# Task dependency tutorial

The goal of this exercise is to show how to pass object IDs into remote
functions to encode dependencies between tasks. In this case, we construct a
sequence of tasks, each of which depends on the previous. Within each
sequence, tasks are executed serially, but multiple sequences can be executed
in parallel.

EXERCISE: This script is too slow, use Ray to parallelize the computation
below.

In [2]:
from __future__ import absolute_import
from __future__ import division
from __future__ import print_function

import numpy as np
import ray
import time

In [3]:
ray.init(num_cpus=4, redirect_output=True)

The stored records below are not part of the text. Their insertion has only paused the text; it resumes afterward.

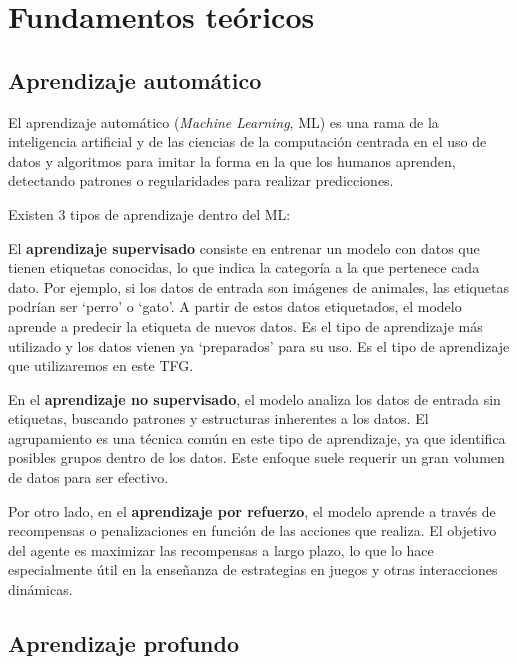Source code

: \chapter{Fundamentos teóricos}
\thispagestyle{empty}

\section{Aprendizaje automático}
El aprendizaje automático (\textit{Machine Learning}, ML) \cite{22,23} es una rama de la inteligencia artificial y de las ciencias de la computación centrada en el uso de datos y algoritmos para imitar la forma en la que los humanos aprenden, detectando patrones o regularidades para realizar predicciones.

Existen 3 tipos de aprendizaje dentro del ML:

El \textbf{aprendizaje supervisado} consiste en entrenar un modelo con datos que tienen etiquetas conocidas, lo que indica la categoría a la que pertenece cada dato. Por ejemplo, si los datos de entrada son imágenes de animales, las etiquetas podrían ser \enquote*{perro} o \enquote*{gato}. A partir de estos datos etiquetados, el modelo aprende a predecir la etiqueta de nuevos datos. Es el tipo de aprendizaje más utilizado y los datos vienen ya \enquote*{preparados} para su uso. Es el tipo de aprendizaje que utilizaremos en este TFG.

En el \textbf{aprendizaje no supervisado}, el modelo analiza los datos de entrada sin etiquetas, buscando patrones y estructuras inherentes a los datos. El agrupamiento es una técnica común en este tipo de aprendizaje, ya que identifica posibles grupos dentro de los datos. Este enfoque suele requerir un gran volumen de datos para ser efectivo.

Por otro lado, en el \textbf{aprendizaje por refuerzo}, el modelo aprende a través de recompensas o penalizaciones en función de las acciones que realiza. El objetivo del agente es maximizar las recompensas a largo plazo, lo que lo hace especialmente útil en la enseñanza de estrategias en juegos y otras interacciones dinámicas.

\section{Aprendizaje profundo}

Waiting for redis server at 127.0.0.1:59459 to respond...
Starting local scheduler with 4 CPUs and 0 GPUs.
The web UI failed to start.


{'local_scheduler_socket_names': ['/tmp/scheduler62881597'],
 'node_ip_address': '127.0.0.1',
 'object_store_addresses': [ObjectStoreAddress(name='/tmp/plasma_store5568531', manager_name='/tmp/plasma_manager25854145', manager_port=31919)],
 'redis_address': '127.0.0.1:59459'}

In [4]:
# This function is a proxy for a more interesting and computationally
# intensive function.
def slow_function(i):
    time.sleep(np.random.uniform(0, 0.1))
    return i + 1

In [7]:
start_time = time.time()

# This loop is too slow. Some of the calls to slow_function should happen in
# parallel. However, they cannot all happen in parallel, because some of them
# calls use the outputs of other calls. The underlying computation graph
# encoding the dependencies between these tasks consists of four chains of
# length twenty.
results = []
for i in range(4):
    x = 100 * i
    for j in range(20):
        x = slow_function(x)
    results.append(x)

end_time = time.time()
duration = end_time - start_time

In [8]:
assert results == [20, 120, 220, 320]
assert duration < 1.3, ("The loop took {} seconds. This is too slow."
                      .format(duration))

print("Success! The example took {} seconds.".format(duration))

AssertionError: